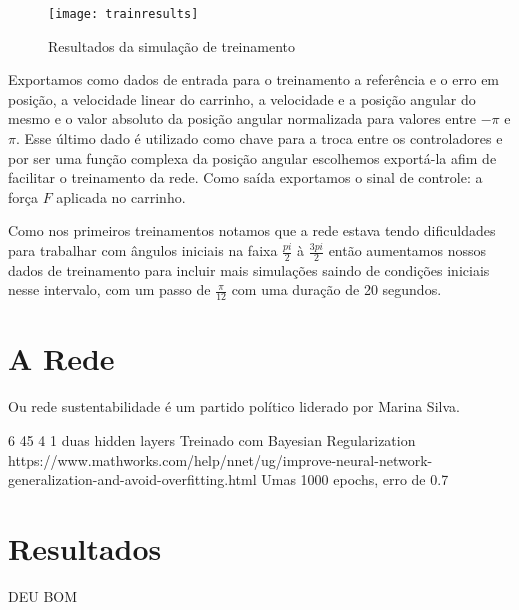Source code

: \documentclass{article}
\begin{document}
\begin{figure}[H]
	\centering
	\texttt{[image: trainresults]}
	\caption{Resultados da simulação de treinamento}
	\label{fig:trainresults}
\end{figure}


Exportamos como dados de entrada para o treinamento a referência e o erro em posição, a velocidade linear do carrinho, a velocidade e a posição angular do mesmo e o valor absoluto da posição angular normalizada para valores entre $-\pi$ e $\pi$. Esse último dado é utilizado como chave para a troca entre os controladores e por ser uma função complexa da posição angular escolhemos exportá-la afim de facilitar o treinamento da rede.
Como saída exportamos o sinal de controle: a força $F$ aplicada no carrinho.

Como nos primeiros treinamentos notamos que a rede estava tendo dificuldades para trabalhar com ângulos iniciais na faixa $\frac{pi}{2}$ à $\frac{3pi}{2}$ então aumentamos nossos dados de treinamento para incluir mais simulações saindo de condições iniciais nesse intervalo, com um passo de $\frac{\pi}{12}$ com uma duração de 20 segundos.

\section{A Rede}
Ou rede sustentabilidade é um partido político liderado por Marina Silva.

6 45 4 1
duas hidden layers
Treinado com Bayesian Regularization
https://www.mathworks.com/help/nnet/ug/improve-neural-network-generalization-and-avoid-overfitting.html
Umas 1000 epochs, erro de 0.7

\section{Resultados}
DEU BOM
\pagebreak
\end{document}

Exercise instructions
Find the word "trainresults" in the entries above and gather every line that holds it.

Result of this task
	\texttt{[image: trainresults]}
	\label{fig:trainresults}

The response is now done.